The most simple of two competing theories should be the preferred one, and that entities should not be multiplied needlessly
I have been building systems for over a decade now. When we build systems there are principles like Keep It Stupd Simple or the You Aint Gonna Need It. It is important to enforce these principles. These principles are not only applicable to Software development. Simplicity is a general philosophy which is applicable to Science, Technology, Maths etc. Various philosphers have enforced the principle again and again :
Everything should be made as simple as possible, but not simpler – Albert Einstein
Entities must not be multiplied beyond necessity- Occam Razor
But yet often while in the middle of building things the concept of simplicity is overlooked upon.
The overlook is quite evident in the many hype cycles of software development. I started my career at a time when J2EE was pitched as the de-facto standard of application development. But then there was dissent over the vide array of technologies packed together. This lead to the rise of frameworks like Spring, CDI, Guice, micro-profile.

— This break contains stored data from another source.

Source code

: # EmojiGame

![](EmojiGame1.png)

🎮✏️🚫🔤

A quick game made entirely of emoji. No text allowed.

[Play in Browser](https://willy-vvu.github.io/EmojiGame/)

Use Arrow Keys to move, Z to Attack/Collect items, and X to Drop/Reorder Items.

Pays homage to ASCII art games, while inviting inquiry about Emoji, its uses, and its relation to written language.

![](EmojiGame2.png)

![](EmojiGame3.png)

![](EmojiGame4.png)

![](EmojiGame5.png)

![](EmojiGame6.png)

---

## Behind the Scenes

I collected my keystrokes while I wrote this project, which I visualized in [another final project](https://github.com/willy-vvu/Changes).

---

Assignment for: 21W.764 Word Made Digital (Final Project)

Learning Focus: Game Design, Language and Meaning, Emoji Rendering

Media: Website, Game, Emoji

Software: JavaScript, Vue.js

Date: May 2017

Then again after a while people pitched Big data to be the game changer. But I then the Hadoop ecosystem developed by Google was quite complicated for the other organizations to support. This lead to Spark and other related technologies, none of them being a cake-walk.
Similarly NoSQL came to the ecosystem. They started saying No-to-SQL, but soon the adopters the fallacy. It wasn’t easy to support NoSQL and the ecosystem became not-only-SQL. Eventually RDBMS stores developed as JSON store, and now people are back to RDBMS ecosystem. Enterprises are still asking for RDBMS grade features like transitions in NoSQL stores like Mongo.
These days we are talking about Kubernetes. But working with K8s is not easy. It is a one big mammoth. It has its own learning curve. There are so many things involved. I see many customers jumping to K8s wagon for their ecosystems. But it is important to understand the K8s is developed by Google, just like previous technologies like NoSQL, Big data etc. Google would have use case to support K8s architecture. But there are limited enterprise of that scale. Depending on the ecosystem where it is being absorbed its mileage will vary. It may be quite simple for Google to work with K8s. But this can’t be said about others.
Application development practise like XP, Agile repeatedly enforce keeping things simple. Yet again and again we as architects over-engineer our enterprise architecture.